In the end, the reason that it’s hard to count the national popular vote in 1960 is that there is no national popular vote. There were it means something but it doesn’t. There were 50 elections in 1960 (DC did not yet vote). Each had their own rules, and these were Alabama’s. Applying a ‘national popular vote’ to 50 state elections can sometimes fail, as it did here.

Plus it isn’t like the candidates were gunning for popular vote wins anyway. They were, but they were in 50 states. As William MacDougall wrote in this 2000 piece in the New York Times:

“1960 and 2000 alike demonstrate that the popular vote means nothing because the candidates understood from the start that they were competing for states and they both campaigned on that basis. If the rules going into this election had stipulated that the popular vote alone would determine the victor, then Mr. Bush would have camped out in California, upstate New York and Illinois, and might well have swamped Mr. Gore in the national vote.

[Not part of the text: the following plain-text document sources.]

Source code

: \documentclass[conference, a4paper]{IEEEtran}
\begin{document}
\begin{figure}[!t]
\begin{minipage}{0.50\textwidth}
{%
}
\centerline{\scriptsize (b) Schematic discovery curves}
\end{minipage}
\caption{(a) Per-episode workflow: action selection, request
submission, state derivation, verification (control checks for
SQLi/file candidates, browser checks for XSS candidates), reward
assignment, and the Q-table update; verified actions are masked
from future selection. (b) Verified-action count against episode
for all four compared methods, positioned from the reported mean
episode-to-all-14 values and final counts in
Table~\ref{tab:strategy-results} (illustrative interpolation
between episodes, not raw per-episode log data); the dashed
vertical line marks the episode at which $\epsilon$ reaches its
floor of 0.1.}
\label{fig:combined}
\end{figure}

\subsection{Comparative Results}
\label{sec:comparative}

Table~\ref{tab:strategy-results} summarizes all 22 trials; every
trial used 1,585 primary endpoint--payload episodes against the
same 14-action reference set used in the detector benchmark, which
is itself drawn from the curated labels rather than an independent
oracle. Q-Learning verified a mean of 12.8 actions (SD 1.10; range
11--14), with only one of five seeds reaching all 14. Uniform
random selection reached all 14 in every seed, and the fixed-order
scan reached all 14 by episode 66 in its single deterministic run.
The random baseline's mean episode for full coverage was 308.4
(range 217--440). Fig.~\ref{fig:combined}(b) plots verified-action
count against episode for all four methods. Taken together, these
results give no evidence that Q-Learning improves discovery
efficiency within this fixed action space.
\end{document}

But instead, judging that he would not carry those populous states, Bush focused elsewhere in a campaign to win a majority of electoral votes.”

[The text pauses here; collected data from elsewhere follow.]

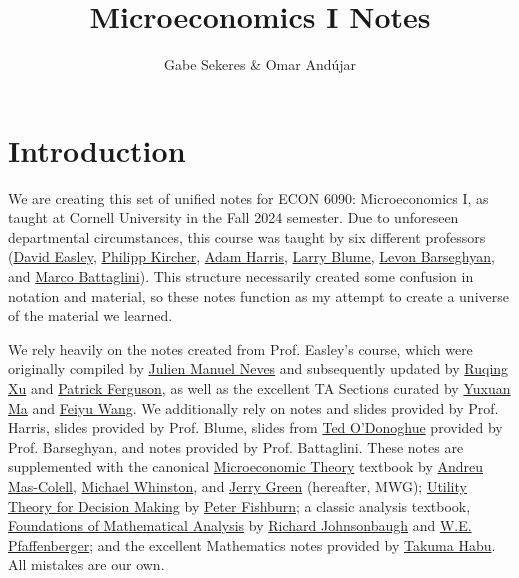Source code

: \documentclass[12pt]{article}
\title{Microeconomics I Notes}
\author{Gabe Sekeres \& Omar And\'{u}jar}
\begin{document}
\maketitle

\tableofcontents

\newpage

\section*{Introduction}

We are creating this set of unified notes for ECON 6090: Microeconomics I, as taught at Cornell University in the Fall 2024 semester. Due to unforeseen departmental circumstances, this course was taught by six different professors (\href{https://easley.economics.cornell.edu/}{David Easley}, \href{https://philippkircher.com/}{Philipp Kircher}, \href{https://adamharris.phd/}{Adam Harris}, \href{https://sites.santafe.edu/~leb/}{Larry Blume}, \href{https://barseghyan.economics.cornell.edu/}{Levon Barseghyan}, and \href{https://www.mbattaglini.com/}{Marco Battaglini}). This structure necessarily created some confusion in notation and material, so these notes function as my attempt to create a universe of the material we learned.

We rely heavily on the notes created from Prof. Easley's course, which were originally compiled by \href{https://julienneves.com/}{Julien Manuel Neves} and subsequently updated by \href{https://ruqing-xu.github.io/}{Ruqing Xu} and \href{https://economics.cornell.edu/patrick-ferguson}{Patrick Ferguson}, as well as the excellent TA Sections curated by \href{https://economics.cornell.edu/yuxuan-ma}{Yuxuan Ma} and \href{https://dyson.cornell.edu/programs/graduate/graduate-student-directory/}{Feiyu Wang}. We additionally rely on notes and slides provided by Prof. Harris, slides provided by Prof. Blume, slides from \href{https://blogs.cornell.edu/odonoghue/}{Ted O'Donoghue} provided by Prof. Barseghyan, and notes provided by Prof. Battaglini. These notes are supplemented with the canonical \href{https://global.oup.com/academic/product/microeconomic-theory-9780195073409?cc=us&lang=en&}{Microeconomic Theory} textbook by \href{https://www.upf.edu/web/andreu-mas-colell}{Andreu Mas-Colell}, \href{https://mitsloan.mit.edu/faculty/directory/michael-whinston}{Michael Whinston}, and \href{https://www.hbs.edu/faculty/Pages/profile.aspx?facId=6466}{Jerry Green} (hereafter, MWG); \href{https://www.semanticscholar.org/paper/Utility-theory-for-decision-making-Fishburn/905a24a912171436e0abd3b5f1fdcb963e6f852f}{Utility Theory for Decision Making} by \href{https://en.wikipedia.org/wiki/Peter_C._Fishburn}{Peter Fishburn}; a classic analysis textbook, \href{https://store.doverpublications.com/products/9780486477664}{Foundations of Mathematical Analysis} by \href{https://condor.depaul.edu/~rjohnson/}{Richard Johnsonbaugh} and \href{https://www.mathgenealogy.org/id.php?id=12494}{W.E. Pfaffenberger}; and the excellent Mathematics notes provided by \href{https://www.takumahabu.com/Economics}{Takuma Habu}. All mistakes are our own.
\end{document}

That’s not to say the popular vote is unimportant, especially when vote totals are not just a rounding error but represent real margins, more than a percent of the vote. And the popular vote should be the best indicator of the Electoral College, when it’s not clearly a significant group is going to have problems and thee President will be challenged. But as McDougall also points out, Presidents can correct for this.

“…Perhaps most important, 1960 teaches us that a candidate can win by a very slim margin (indeed, even lose the popular vote), and still govern effectively. President Kennedy sought to unite, not divide. He promoted bipartisanship on issues as volatile as civil rights, tax cuts and the cold war, and he preserved his nation’s respect and affection for the office of the presidency.

Finally, it’s worth noting that neither Kennedy nor Nixon fans should do too much chest-beating about a retrospective 1960 popular vote win. Such a win harkens back to a time when African American voters, especially in Alabama were widely disenfranchised. They were not able to add their numerous potential popular votes in Alabama to either candidate. In our podcast episode, which you should listen to for more information, we get into the story. Though a supporter in 1960, segregationist Alabama Governor Patterson would end up giving President Kennedy trouble and even refuse to take his call during the Freedom Rides and the horrific violence that occurred on his watch.